Maybe she had known about Solo’s profession; maybe she hadn’t. They’d never talked about it. Everything he’d done, he’d done for a good cause. He’d never asked questions, but then, he’d never wanted to know. He’d trusted Michael. He’d removed scum like Jecis Lukas from the streets.

But he’d grown colder over the years, hadn’t he? He was not the man his mother had raised.

“Thank you,” he said again, this time with more heart. “For what you did for Vika, and what you did for me.”

“You’re welcome,” X said with a happy grin.

“Ugh. Mushy stuff,” Dr. E said, never far behind. He was hunched over, as if his shoulders were too heavy to hold up. “We aren’t women. Let’s man this party up and kill something.”

Movement at his left. Solo homed in just in time to watch Vika crawl from behind one of the trailer’s huge tires. She brushed the dirt from her hands and knees as she checked the area for eavesdroppers.

“She was listening the only way she could,” X said. “Through vibrations.”

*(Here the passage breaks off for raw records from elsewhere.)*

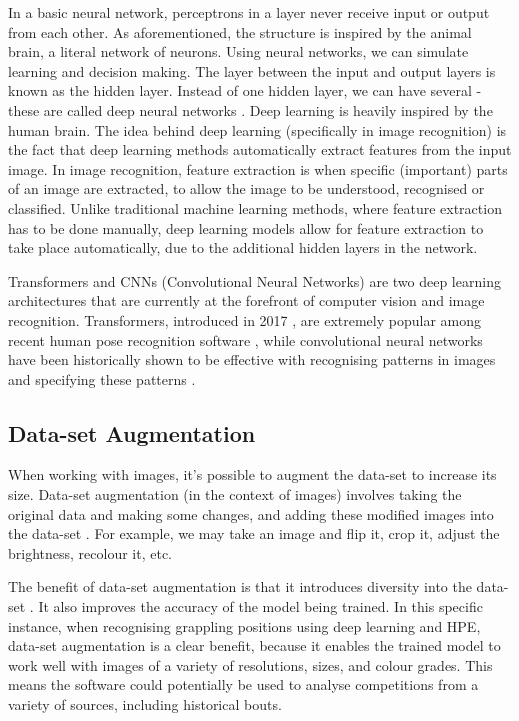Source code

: \documentclass[a4paper, oneside, 11pt]{article}
\begin{document}
In a basic neural network, perceptrons in a layer never receive input or output from each other. As aforementioned, the structure is inspired by the animal brain, a literal network of neurons. Using neural networks, we can simulate learning and decision making. The layer between the input and output layers is known as the hidden layer. Instead of one hidden layer, we can have several - these are called deep neural networks \cite{nielsen2015neural}. Deep learning is heavily inspired by the human brain. The idea behind deep learning (specifically in image recognition) is the fact that deep learning methods automatically extract features from the input image. In image recognition, feature extraction is when specific (important) parts of an image are extracted, to allow the image to be understood, recognised or classified. Unlike traditional machine learning methods, where feature extraction has to be done manually, deep learning models allow for feature extraction to take place automatically, due to the additional hidden layers in the network.

Transformers and CNNs (Convolutional Neural Networks) are two deep learning architectures that are currently at the forefront of computer vision and image recognition. Transformers, introduced in 2017 \cite{TransformersIntro}, are extremely popular among recent human pose recognition software \cite{xu2022vitpose}, while convolutional neural networks have been historically shown to be effective with recognising patterns in images and specifying these patterns \cite{nielsen2015neural}. 

\subsection{Data-set Augmentation}

When working with images, it's possible to augment the data-set to increase its size. Data-set augmentation (in the context of images) involves taking the original data and making some changes, and adding these modified images into the data-set \cite{devries2017dataset}. For example, we may take an image and flip it, crop it, adjust the brightness, recolour it, etc.

The benefit of data-set augmentation is that it introduces diversity into the data-set \cite{devries2017dataset}. It also improves the accuracy of the model being trained. In this specific instance, when recognising grappling positions using deep learning and HPE, data-set augmentation is a clear benefit, because it enables the trained model to work well with images of a variety of resolutions, sizes, and colour grades. This means the software could potentially be used to analyse competitions from a variety of sources, including historical bouts.
\end{document}

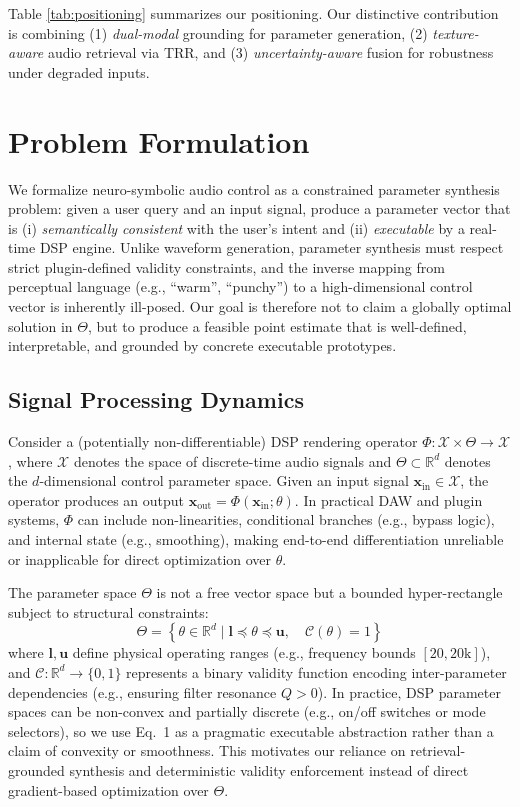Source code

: \documentclass{article}
\begin{document}
Table \ref{tab:positioning} summarizes our positioning. Our distinctive contribution is combining (1) \textit{dual-modal} grounding for parameter generation, (2) \textit{texture-aware} audio retrieval via TRR, and (3) \textit{uncertainty-aware} fusion for robustness under degraded inputs.

\section{Problem Formulation}
\label{sec:problem_formulation}

We formalize neuro-symbolic audio control as a constrained parameter synthesis problem: given a user query and an input signal, produce a parameter vector that is (i) \textit{semantically consistent} with the user's intent and (ii) \textit{executable} by a real-time DSP engine. Unlike waveform generation, parameter synthesis must respect strict plugin-defined validity constraints, and the inverse mapping from perceptual language (e.g., ``warm'', ``punchy'') to a high-dimensional control vector is inherently ill-posed. Our goal is therefore not to claim a globally optimal solution in $\Theta$, but to produce a feasible point estimate that is well-defined, interpretable, and grounded by concrete executable prototypes.

\subsection{Signal Processing Dynamics}
Consider a (potentially non-differentiable) DSP rendering operator $\Phi: \mathcal{X} \times \Theta \to \mathcal{X}$, where $\mathcal{X}$ denotes the space of discrete-time audio signals and $\Theta \subset \mathbb{R}^d$ denotes the $d$-dimensional control parameter space. Given an input signal $\mathbf{x}_{\text{in}} \in \mathcal{X}$, the operator produces an output $\mathbf{x}_{\text{out}} = \Phi(\mathbf{x}_{\text{in}}; \theta)$.
In practical DAW and plugin systems, $\Phi$ can include non-linearities, conditional branches (e.g., bypass logic), and internal state (e.g., smoothing), making end-to-end differentiation unreliable or inapplicable for direct optimization over $\theta$.

The parameter space $\Theta$ is not a free vector space but a bounded hyper-rectangle subject to structural constraints:
\begin{equation}
    \Theta = \left\{ \theta \in \mathbb{R}^d \mid \mathbf{l} \preceq \theta \preceq \mathbf{u}, \quad \mathcal{C}(\theta) = 1 \right\}
\end{equation}
where $\mathbf{l}, \mathbf{u}$ define physical operating ranges (e.g., frequency bounds $[20, 20\text{k}]$), and $\mathcal{C}: \mathbb{R}^d \to \{0, 1\}$ represents a binary validity function encoding inter-parameter dependencies (e.g., ensuring filter resonance $Q > 0$).
In practice, DSP parameter spaces can be non-convex and partially discrete (e.g., on/off switches or mode selectors), so we use Eq.~1 as a pragmatic executable abstraction rather than a claim of convexity or smoothness. This motivates our reliance on retrieval-grounded synthesis and deterministic validity enforcement instead of direct gradient-based optimization over $\Theta$.
\end{document}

Her plum-colored gaze locked on Solo, and every muscle in his body tightened, clamping down on bone. The steady chatter of his companions faded as he drank her in. She wore a top and pants the same dark shade as the tire, and looked as though she’d stepped from Biker Chick Weekly—Role Play Edition. Her long, pale hair was sexily rumpled, her cheeks pink.

She stepped backward, away from him, finally disappearing around the corner.

He nearly shouted a denial. Calm. Steady. She would be back. He would tell her about her father’s threat and gauge her reaction. He wouldn’t ask her about the wedding. She would—

Return a few minutes later with food, causing the tension to drain from him. She had changed into white and now looked as if she’d stepped from a cloud. She’d brushed her hair, the strands glistening like molten gold. She had brushed her teeth, too. He could smell the mint of her toothpaste. She tossed a burlap sack through the bars and onto his lap, the scent of buttered toast and freshly cooked syn-sausage wafting to his nose.

She reached into a pant pocket to withdraw a rag. He waited. When she stretched out her arm to toss it through the bars, he leapt into action, scooting from the far end of the cage to the front, his own arm extending.

Contact. His fingers locked around her wrist.

She gasped. Her eyelids flipped up, and her gaze landed on him.

“Let me go,” she demanded.

When the softness of her skin delighted him? When the heat she emitted blended with his own? “Or what?”

Heart-shaped lips pursed in the most adorable pout. “Or you’ll lose your man parts.”

Something cold pressed against his thigh, and he glanced down. She had positioned a blade at the hem of his loincloth.

X clapped at her daring.

Dr. E growled.

“Nice move,” Solo said, oddly proud of her.

She sighed, a little dejected, and said, “I doubt I could actually go through with my threat. I really just carry the weapon to scare people away.”

Oh, honey. That’s not something you ever admit to your opponent.

As innocent as she appeared, though, her opponents could probably guess her lack of malicious intent.